**Provided material**
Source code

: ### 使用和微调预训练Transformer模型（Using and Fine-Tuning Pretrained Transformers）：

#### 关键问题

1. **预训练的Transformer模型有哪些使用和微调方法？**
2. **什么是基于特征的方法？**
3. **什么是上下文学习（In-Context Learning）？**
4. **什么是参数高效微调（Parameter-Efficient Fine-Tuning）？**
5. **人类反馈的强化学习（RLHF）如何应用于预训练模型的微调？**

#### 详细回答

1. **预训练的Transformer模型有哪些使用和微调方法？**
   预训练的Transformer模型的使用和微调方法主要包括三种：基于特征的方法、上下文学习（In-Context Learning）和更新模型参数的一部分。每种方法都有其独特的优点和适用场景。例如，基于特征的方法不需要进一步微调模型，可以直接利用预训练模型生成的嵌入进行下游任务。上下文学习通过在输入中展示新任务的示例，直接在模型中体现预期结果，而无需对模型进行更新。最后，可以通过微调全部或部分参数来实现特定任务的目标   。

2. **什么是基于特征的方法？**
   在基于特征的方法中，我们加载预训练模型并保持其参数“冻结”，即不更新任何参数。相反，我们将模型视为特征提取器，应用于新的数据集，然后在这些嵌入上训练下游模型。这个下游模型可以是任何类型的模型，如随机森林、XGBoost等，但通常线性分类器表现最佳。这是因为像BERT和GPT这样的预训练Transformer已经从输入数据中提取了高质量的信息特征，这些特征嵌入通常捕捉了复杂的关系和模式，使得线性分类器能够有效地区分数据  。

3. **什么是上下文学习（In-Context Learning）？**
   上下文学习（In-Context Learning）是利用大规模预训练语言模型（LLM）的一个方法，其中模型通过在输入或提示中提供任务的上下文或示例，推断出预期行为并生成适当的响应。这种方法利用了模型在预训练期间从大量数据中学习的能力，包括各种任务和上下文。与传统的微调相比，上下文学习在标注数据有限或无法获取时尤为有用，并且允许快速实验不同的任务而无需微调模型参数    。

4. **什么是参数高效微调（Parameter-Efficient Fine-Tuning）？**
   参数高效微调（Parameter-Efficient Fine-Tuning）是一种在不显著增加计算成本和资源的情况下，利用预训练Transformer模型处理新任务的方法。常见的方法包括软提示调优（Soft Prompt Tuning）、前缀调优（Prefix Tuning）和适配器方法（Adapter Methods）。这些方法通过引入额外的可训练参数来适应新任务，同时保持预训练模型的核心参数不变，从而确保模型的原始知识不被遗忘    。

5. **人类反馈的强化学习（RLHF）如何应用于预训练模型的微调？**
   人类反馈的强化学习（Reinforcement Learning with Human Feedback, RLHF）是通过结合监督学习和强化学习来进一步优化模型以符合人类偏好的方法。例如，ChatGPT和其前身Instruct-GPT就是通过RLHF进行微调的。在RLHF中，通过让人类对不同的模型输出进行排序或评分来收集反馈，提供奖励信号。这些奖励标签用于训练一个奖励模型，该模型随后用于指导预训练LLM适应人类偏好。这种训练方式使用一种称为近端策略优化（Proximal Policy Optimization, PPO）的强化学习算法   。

---

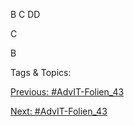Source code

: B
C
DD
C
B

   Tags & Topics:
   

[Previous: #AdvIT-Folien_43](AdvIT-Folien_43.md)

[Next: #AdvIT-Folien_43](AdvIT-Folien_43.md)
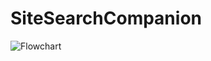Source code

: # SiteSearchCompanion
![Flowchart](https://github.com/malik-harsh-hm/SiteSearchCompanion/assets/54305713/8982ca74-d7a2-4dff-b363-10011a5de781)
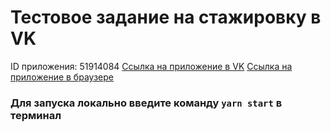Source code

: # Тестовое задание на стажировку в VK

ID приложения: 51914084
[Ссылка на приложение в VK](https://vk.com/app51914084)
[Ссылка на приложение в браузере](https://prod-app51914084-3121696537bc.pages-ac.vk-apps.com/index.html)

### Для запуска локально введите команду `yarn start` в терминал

**Exercise**
Single out each line of the records above with the string "Context" in it, and copy it.

**Reply to the task**
3. **什么是上下文学习（In-Context Learning）？**
   预训练的Transformer模型的使用和微调方法主要包括三种：基于特征的方法、上下文学习（In-Context Learning）和更新模型参数的一部分。每种方法都有其独特的优点和适用场景。例如，基于特征的方法不需要进一步微调模型，可以直接利用预训练模型生成的嵌入进行下游任务。上下文学习通过在输入中展示新任务的示例，直接在模型中体现预期结果，而无需对模型进行更新。最后，可以通过微调全部或部分参数来实现特定任务的目标   。
3. **什么是上下文学习（In-Context Learning）？**
   上下文学习（In-Context Learning）是利用大规模预训练语言模型（LLM）的一个方法，其中模型通过在输入或提示中提供任务的上下文或示例，推断出预期行为并生成适当的响应。这种方法利用了模型在预训练期间从大量数据中学习的能力，包括各种任务和上下文。与传统的微调相比，上下文学习在标注数据有限或无法获取时尤为有用，并且允许快速实验不同的任务而无需微调模型参数    。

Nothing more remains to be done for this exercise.